PROBLEM TO SOLVE.
Go through the material below and return each line with the string "licenses" in it.
*** EXTRACTED INFORMATION ***
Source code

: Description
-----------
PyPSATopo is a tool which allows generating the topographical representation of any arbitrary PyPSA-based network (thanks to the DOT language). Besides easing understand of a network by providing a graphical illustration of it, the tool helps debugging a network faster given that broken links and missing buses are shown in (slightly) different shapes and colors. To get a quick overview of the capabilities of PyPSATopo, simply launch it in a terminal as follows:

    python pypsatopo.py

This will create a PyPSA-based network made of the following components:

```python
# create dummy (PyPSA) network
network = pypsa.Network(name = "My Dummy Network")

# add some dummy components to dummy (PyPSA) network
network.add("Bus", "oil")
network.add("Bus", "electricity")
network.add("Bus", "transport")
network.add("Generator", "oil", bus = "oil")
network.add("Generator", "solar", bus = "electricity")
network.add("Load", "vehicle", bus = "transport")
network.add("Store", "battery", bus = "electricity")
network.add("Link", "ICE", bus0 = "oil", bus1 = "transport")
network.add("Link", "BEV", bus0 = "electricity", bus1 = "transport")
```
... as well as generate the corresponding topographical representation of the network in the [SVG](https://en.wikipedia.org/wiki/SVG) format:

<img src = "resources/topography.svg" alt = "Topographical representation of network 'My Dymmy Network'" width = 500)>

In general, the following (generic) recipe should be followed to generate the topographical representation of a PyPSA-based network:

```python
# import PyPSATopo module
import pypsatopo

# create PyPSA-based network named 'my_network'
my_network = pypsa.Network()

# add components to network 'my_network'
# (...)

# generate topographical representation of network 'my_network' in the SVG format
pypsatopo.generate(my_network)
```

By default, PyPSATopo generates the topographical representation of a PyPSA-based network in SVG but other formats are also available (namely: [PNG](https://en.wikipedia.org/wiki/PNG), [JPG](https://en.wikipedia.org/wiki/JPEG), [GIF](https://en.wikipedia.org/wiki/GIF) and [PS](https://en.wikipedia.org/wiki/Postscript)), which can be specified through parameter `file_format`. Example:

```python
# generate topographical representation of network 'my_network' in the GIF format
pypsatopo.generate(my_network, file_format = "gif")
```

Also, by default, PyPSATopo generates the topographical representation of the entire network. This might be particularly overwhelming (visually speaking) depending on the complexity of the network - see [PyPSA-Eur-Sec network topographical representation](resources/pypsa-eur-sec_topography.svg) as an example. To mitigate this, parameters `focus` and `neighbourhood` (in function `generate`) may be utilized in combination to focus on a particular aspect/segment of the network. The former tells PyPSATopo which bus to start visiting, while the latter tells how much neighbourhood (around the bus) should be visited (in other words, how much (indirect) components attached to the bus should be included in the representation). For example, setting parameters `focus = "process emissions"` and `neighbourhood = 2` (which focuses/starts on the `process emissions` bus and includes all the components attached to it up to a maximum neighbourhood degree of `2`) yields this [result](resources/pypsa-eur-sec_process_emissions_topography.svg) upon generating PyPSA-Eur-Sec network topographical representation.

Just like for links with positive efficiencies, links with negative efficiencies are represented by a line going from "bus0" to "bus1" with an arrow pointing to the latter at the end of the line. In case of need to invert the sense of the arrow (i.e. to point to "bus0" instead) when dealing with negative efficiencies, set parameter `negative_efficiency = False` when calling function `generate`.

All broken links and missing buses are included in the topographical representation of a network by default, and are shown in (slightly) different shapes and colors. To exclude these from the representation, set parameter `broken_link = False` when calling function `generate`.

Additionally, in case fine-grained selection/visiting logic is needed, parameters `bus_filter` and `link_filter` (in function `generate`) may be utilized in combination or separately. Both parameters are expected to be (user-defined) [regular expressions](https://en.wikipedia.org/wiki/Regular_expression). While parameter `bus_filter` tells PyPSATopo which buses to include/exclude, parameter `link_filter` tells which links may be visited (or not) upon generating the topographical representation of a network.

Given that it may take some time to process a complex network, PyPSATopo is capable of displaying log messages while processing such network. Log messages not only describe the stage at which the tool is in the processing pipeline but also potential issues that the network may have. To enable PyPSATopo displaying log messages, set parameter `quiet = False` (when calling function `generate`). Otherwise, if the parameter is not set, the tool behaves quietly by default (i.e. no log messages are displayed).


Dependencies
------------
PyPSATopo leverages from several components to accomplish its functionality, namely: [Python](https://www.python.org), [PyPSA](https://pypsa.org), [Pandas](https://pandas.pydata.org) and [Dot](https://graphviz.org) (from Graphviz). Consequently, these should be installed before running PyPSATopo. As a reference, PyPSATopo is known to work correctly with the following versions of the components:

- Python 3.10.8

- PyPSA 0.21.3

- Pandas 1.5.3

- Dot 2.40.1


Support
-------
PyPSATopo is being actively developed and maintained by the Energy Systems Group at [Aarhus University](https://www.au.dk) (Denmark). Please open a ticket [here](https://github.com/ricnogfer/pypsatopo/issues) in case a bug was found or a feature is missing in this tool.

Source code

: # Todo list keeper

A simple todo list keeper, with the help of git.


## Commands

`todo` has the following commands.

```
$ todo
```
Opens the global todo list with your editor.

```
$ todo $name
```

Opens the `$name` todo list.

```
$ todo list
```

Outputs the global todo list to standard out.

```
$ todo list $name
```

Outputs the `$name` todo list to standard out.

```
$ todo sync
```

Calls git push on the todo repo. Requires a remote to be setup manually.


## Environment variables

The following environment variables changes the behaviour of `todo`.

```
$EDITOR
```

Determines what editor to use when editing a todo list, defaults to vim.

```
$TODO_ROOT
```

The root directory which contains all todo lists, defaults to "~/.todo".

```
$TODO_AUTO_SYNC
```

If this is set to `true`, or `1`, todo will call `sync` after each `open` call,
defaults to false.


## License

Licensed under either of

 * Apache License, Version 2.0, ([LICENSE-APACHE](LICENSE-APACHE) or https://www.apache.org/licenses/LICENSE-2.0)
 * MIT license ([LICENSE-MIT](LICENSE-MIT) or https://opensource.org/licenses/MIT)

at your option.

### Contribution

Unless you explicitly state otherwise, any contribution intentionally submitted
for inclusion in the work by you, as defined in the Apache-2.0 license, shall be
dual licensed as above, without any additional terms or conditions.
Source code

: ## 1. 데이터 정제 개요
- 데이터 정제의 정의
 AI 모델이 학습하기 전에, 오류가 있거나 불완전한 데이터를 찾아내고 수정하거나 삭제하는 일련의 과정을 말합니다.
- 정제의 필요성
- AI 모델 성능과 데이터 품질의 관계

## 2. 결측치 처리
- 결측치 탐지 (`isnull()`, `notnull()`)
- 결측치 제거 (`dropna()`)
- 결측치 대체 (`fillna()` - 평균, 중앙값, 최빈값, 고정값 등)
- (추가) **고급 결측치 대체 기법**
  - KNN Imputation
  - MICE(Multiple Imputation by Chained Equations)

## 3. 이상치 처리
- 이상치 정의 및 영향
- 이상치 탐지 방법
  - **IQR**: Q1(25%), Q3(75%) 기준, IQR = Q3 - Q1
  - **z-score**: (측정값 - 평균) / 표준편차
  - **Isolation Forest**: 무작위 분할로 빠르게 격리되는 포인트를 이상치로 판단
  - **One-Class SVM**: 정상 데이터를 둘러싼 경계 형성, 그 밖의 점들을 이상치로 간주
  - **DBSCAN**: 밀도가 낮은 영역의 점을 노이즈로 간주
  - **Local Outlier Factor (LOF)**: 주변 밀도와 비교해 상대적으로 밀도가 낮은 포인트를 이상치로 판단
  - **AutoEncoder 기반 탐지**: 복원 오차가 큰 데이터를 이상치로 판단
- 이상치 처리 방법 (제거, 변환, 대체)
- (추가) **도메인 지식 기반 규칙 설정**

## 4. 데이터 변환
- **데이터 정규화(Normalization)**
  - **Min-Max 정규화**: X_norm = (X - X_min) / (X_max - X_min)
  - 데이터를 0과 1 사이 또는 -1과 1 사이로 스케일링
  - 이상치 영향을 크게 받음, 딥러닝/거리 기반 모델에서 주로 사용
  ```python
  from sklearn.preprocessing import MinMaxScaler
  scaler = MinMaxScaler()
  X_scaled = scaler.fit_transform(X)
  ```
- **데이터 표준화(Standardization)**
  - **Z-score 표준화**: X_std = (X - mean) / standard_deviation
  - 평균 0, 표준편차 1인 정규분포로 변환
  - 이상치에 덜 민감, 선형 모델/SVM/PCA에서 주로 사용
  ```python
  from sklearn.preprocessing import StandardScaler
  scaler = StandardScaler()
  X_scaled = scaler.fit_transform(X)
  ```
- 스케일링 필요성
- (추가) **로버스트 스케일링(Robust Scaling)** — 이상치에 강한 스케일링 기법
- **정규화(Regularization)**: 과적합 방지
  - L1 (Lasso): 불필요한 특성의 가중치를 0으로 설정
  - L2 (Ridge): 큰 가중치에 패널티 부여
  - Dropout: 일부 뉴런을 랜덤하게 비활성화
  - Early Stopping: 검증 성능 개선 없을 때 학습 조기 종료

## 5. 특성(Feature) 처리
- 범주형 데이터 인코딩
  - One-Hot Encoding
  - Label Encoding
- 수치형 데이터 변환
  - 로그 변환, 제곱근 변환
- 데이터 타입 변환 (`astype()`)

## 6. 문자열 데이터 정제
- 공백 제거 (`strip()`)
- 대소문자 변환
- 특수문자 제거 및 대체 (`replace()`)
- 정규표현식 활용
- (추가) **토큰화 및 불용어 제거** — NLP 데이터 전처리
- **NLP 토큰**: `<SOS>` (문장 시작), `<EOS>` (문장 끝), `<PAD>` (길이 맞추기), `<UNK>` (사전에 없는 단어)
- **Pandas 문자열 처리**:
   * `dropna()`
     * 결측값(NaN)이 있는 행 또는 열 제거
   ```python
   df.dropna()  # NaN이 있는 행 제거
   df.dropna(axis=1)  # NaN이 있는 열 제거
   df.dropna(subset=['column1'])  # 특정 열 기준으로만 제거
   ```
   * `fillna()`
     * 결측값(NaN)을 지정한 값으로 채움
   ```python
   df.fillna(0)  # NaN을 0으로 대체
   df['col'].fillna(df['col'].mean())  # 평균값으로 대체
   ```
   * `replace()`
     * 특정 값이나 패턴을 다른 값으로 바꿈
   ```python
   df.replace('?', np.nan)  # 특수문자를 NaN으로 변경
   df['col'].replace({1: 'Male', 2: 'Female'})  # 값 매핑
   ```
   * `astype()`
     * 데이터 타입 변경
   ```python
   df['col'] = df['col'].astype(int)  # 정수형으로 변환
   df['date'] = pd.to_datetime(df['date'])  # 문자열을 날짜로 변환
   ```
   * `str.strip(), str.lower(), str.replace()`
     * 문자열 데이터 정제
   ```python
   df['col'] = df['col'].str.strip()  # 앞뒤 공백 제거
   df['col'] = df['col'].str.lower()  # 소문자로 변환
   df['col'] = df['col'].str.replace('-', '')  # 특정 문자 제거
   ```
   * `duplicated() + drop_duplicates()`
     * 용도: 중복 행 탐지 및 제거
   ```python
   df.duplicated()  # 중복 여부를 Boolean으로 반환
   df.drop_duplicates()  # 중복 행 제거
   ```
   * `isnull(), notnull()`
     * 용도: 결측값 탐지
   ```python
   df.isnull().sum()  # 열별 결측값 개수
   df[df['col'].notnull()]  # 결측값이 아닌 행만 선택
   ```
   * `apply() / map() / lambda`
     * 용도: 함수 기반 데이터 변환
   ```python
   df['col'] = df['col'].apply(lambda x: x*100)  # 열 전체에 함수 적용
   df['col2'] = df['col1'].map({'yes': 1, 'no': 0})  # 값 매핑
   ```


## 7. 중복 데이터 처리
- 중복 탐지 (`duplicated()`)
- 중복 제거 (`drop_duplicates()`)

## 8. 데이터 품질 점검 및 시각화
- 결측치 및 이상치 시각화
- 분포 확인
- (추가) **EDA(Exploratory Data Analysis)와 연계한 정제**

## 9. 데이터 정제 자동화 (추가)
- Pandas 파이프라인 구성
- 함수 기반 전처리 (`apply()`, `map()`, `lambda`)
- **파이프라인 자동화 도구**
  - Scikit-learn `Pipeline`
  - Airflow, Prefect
***
EXERCISE OUTPUT.
 * Apache License, Version 2.0, ([LICENSE-APACHE](LICENSE-APACHE) or https://www.apache.org/licenses/LICENSE-2.0)
 * MIT license ([LICENSE-MIT](LICENSE-MIT) or https://opensource.org/licenses/MIT)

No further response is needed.